- **WORK TASK**
Once the line containing "- **SIMD Acceleration**: Vectorized" has been written out, stop; until then, restate each line of the entries below word for word from the first.

==============================

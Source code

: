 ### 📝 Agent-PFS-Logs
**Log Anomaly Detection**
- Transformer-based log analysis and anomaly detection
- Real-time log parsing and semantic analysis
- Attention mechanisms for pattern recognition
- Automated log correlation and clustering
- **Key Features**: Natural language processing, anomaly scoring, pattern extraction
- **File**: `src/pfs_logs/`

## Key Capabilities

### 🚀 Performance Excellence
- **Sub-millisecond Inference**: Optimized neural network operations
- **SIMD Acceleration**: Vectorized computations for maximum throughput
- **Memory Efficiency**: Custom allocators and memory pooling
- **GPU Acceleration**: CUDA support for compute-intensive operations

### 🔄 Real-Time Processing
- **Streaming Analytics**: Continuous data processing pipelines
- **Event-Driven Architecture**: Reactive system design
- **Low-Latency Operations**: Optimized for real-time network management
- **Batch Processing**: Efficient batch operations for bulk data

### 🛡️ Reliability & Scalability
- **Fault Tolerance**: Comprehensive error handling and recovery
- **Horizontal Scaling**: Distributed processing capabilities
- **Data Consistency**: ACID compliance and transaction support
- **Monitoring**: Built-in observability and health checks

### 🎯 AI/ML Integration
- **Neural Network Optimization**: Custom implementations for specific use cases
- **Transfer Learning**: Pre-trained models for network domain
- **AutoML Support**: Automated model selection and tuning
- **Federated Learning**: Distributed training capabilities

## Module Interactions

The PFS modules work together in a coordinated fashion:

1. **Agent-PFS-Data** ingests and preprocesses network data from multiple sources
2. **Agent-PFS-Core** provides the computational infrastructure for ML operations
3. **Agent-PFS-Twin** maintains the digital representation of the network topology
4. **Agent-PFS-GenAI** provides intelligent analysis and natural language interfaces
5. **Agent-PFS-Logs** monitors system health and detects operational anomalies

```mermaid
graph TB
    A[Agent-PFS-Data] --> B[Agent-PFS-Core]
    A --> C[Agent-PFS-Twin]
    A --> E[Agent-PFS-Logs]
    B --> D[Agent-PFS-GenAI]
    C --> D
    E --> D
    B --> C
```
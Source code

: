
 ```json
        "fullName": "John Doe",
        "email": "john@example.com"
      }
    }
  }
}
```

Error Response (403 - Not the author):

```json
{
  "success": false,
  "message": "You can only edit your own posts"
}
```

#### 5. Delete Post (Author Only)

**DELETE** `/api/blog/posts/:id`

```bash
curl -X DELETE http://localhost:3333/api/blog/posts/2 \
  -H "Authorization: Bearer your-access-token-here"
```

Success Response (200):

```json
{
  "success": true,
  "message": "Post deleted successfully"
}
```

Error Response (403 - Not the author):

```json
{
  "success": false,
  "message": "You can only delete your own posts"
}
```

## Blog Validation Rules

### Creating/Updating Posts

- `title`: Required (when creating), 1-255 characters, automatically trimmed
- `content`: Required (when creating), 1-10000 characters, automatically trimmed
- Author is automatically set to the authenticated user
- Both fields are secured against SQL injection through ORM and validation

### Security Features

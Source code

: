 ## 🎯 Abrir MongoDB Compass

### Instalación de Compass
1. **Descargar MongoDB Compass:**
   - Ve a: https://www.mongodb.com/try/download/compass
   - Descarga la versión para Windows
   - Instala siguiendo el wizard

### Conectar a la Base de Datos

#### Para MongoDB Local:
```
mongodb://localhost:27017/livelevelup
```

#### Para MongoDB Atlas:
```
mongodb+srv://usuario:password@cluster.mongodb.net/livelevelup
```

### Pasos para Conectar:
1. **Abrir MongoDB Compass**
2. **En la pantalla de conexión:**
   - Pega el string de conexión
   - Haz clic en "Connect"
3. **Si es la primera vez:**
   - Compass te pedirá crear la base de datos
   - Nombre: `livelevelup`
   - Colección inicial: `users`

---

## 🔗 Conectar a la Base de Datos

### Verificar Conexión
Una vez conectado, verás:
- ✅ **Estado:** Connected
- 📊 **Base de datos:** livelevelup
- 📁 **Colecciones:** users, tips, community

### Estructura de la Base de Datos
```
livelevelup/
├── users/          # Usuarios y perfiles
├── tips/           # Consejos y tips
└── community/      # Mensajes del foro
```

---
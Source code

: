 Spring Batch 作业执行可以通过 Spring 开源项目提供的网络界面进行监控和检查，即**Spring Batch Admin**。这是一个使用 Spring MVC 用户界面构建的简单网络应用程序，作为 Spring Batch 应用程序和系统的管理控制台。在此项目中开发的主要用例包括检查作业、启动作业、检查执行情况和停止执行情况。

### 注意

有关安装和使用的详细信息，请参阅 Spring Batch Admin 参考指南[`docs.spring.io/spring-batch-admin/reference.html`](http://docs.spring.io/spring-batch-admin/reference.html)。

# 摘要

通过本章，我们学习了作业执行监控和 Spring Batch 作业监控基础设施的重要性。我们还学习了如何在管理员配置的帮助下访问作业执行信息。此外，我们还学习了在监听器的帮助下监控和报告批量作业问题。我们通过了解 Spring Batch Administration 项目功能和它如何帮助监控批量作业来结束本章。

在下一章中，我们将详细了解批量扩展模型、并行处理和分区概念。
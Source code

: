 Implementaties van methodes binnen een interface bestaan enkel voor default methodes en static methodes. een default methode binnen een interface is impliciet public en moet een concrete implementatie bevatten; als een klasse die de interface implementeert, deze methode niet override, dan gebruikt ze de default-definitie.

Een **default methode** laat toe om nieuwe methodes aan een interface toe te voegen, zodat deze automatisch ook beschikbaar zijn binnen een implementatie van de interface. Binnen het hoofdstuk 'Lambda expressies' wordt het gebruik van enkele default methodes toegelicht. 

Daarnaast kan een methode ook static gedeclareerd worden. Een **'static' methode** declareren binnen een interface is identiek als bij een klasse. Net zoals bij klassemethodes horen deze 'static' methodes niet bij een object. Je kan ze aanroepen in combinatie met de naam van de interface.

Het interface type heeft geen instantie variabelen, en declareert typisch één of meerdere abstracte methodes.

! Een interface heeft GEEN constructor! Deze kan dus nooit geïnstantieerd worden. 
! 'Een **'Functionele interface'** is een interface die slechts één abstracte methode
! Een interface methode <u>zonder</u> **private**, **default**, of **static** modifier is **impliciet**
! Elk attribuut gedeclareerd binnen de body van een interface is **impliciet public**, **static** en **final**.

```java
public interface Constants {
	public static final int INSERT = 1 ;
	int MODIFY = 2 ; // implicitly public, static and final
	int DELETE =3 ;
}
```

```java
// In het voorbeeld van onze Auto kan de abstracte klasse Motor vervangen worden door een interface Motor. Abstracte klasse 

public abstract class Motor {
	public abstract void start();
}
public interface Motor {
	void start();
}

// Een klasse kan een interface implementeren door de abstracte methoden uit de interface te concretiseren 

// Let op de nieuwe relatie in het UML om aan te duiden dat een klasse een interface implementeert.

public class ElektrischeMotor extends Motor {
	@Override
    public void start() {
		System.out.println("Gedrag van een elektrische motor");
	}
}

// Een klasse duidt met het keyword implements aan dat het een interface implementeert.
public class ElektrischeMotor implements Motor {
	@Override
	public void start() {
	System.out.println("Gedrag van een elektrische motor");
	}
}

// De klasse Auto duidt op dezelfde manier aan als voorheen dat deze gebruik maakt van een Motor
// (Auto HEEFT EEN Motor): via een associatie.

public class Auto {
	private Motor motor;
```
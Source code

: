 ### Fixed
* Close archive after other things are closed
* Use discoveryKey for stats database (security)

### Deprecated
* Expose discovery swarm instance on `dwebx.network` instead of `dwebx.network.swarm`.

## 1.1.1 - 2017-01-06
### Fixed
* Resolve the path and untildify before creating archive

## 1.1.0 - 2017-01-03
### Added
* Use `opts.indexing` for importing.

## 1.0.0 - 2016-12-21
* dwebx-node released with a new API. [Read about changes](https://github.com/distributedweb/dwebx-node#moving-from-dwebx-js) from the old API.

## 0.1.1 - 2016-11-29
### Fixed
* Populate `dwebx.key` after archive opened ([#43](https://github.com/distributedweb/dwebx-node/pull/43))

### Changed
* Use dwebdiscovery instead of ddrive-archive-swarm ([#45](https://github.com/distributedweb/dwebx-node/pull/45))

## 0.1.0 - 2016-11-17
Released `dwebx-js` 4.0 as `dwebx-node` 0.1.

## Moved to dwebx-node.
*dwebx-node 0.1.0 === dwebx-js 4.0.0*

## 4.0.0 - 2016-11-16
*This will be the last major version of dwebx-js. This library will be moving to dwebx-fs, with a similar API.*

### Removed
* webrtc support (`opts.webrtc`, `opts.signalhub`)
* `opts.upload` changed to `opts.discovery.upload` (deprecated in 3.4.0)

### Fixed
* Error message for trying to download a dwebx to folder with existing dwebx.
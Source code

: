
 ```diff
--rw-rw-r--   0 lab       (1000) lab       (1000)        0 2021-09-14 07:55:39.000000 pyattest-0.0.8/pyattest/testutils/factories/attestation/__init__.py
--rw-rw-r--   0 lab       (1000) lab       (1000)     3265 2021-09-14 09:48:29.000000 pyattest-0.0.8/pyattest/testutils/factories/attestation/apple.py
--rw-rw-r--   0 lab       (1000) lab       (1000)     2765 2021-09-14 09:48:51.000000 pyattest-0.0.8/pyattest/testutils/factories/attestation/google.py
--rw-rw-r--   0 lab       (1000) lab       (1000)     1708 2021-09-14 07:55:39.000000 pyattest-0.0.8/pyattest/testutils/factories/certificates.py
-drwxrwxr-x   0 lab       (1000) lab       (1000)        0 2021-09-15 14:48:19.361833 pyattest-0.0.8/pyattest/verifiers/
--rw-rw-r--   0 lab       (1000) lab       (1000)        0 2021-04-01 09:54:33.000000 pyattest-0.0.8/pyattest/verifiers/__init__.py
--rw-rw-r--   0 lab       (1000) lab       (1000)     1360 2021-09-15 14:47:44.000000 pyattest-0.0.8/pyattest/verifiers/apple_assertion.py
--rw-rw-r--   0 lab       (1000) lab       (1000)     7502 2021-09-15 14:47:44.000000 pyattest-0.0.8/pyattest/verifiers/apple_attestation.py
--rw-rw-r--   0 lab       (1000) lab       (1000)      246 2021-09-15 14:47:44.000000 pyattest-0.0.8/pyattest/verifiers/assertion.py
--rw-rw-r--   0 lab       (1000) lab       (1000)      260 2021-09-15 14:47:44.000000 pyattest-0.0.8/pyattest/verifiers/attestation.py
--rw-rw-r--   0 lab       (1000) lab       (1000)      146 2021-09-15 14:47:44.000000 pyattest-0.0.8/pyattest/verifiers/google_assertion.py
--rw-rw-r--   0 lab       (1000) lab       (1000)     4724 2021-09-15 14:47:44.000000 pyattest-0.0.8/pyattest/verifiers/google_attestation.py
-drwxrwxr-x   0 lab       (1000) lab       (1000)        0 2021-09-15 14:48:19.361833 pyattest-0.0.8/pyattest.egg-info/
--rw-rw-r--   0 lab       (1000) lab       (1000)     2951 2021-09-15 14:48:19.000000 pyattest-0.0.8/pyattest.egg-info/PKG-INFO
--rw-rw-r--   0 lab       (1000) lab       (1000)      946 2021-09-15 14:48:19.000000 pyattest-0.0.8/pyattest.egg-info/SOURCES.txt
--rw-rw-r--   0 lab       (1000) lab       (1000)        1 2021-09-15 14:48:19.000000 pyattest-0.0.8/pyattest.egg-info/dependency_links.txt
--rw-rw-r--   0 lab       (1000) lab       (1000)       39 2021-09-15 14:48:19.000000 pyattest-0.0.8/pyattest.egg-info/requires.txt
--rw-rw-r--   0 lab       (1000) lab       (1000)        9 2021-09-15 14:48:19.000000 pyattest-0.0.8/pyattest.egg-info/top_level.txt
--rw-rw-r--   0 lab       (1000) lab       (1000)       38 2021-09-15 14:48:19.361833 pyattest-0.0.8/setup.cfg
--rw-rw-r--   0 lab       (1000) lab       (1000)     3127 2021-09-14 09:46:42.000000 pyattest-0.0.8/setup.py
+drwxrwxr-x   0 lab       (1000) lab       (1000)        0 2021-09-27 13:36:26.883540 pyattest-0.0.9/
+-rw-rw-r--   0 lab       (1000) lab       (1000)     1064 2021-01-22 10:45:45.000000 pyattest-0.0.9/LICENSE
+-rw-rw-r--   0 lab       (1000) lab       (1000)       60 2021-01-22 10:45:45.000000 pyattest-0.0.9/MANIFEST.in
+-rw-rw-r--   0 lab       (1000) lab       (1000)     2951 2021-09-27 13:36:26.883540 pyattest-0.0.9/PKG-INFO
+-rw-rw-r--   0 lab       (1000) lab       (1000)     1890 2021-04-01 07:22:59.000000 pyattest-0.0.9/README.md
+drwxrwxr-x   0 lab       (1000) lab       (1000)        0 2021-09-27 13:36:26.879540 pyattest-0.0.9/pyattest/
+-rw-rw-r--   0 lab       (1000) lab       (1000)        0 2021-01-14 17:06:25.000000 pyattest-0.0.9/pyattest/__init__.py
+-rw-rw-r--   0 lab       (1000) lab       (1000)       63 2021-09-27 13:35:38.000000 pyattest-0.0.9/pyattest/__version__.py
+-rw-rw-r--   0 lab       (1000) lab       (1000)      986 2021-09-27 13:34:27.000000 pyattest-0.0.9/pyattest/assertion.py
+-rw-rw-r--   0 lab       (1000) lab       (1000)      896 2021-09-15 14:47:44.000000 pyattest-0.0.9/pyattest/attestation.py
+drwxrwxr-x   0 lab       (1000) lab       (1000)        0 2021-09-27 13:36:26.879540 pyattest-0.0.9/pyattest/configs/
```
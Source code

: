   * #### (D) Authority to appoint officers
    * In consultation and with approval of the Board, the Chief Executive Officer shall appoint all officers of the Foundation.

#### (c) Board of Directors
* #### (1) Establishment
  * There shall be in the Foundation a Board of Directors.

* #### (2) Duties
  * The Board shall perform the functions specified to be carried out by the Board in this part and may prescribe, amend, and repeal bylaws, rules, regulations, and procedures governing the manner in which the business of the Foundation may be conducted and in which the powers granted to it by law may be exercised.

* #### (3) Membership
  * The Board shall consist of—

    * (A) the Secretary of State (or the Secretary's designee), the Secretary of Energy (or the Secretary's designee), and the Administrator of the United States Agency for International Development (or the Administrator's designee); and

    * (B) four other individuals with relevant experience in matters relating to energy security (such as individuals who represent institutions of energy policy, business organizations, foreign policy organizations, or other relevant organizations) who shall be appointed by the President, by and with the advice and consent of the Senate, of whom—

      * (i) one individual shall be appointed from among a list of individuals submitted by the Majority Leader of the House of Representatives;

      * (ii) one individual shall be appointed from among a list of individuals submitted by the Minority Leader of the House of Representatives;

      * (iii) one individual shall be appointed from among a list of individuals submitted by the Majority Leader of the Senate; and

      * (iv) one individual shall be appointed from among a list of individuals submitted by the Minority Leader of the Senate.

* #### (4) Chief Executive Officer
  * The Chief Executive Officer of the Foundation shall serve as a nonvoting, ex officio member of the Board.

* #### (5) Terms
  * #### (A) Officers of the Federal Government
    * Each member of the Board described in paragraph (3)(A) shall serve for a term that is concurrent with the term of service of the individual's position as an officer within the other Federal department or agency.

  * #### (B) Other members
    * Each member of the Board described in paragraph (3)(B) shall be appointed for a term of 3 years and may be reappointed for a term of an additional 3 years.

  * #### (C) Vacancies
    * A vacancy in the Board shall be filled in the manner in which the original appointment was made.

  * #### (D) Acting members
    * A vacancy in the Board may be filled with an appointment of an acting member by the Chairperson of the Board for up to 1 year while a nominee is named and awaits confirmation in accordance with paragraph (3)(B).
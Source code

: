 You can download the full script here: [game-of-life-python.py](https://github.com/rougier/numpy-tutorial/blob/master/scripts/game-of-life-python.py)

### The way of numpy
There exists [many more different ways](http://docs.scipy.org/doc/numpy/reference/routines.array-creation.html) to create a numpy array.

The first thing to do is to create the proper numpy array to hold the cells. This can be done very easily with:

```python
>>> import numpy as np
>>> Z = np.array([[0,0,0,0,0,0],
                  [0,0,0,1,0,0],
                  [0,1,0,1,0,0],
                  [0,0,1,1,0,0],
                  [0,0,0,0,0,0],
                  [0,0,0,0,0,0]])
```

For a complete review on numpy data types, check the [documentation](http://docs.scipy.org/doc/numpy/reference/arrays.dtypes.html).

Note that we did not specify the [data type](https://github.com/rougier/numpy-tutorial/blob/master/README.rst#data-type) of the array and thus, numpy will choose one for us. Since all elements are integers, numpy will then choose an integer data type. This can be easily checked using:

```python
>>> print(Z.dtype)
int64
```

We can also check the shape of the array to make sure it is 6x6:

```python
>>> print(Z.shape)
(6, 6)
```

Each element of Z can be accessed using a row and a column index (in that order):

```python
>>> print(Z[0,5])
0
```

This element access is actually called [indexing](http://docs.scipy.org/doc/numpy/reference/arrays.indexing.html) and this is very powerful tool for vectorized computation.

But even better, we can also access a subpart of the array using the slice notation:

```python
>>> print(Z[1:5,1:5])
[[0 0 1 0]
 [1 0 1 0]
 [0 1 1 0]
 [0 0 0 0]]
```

==============================

- **REPLY TO THE TASK**
Source code

: ### 📝 Agent-PFS-Logs
**Log Anomaly Detection**
- Transformer-based log analysis and anomaly detection
- Real-time log parsing and semantic analysis
- Attention mechanisms for pattern recognition
- Automated log correlation and clustering
- **Key Features**: Natural language processing, anomaly scoring, pattern extraction
- **File**: `src/pfs_logs/`

## Key Capabilities

### 🚀 Performance Excellence
- **Sub-millisecond Inference**: Optimized neural network operations
- **SIMD Acceleration**: Vectorized computations for maximum throughput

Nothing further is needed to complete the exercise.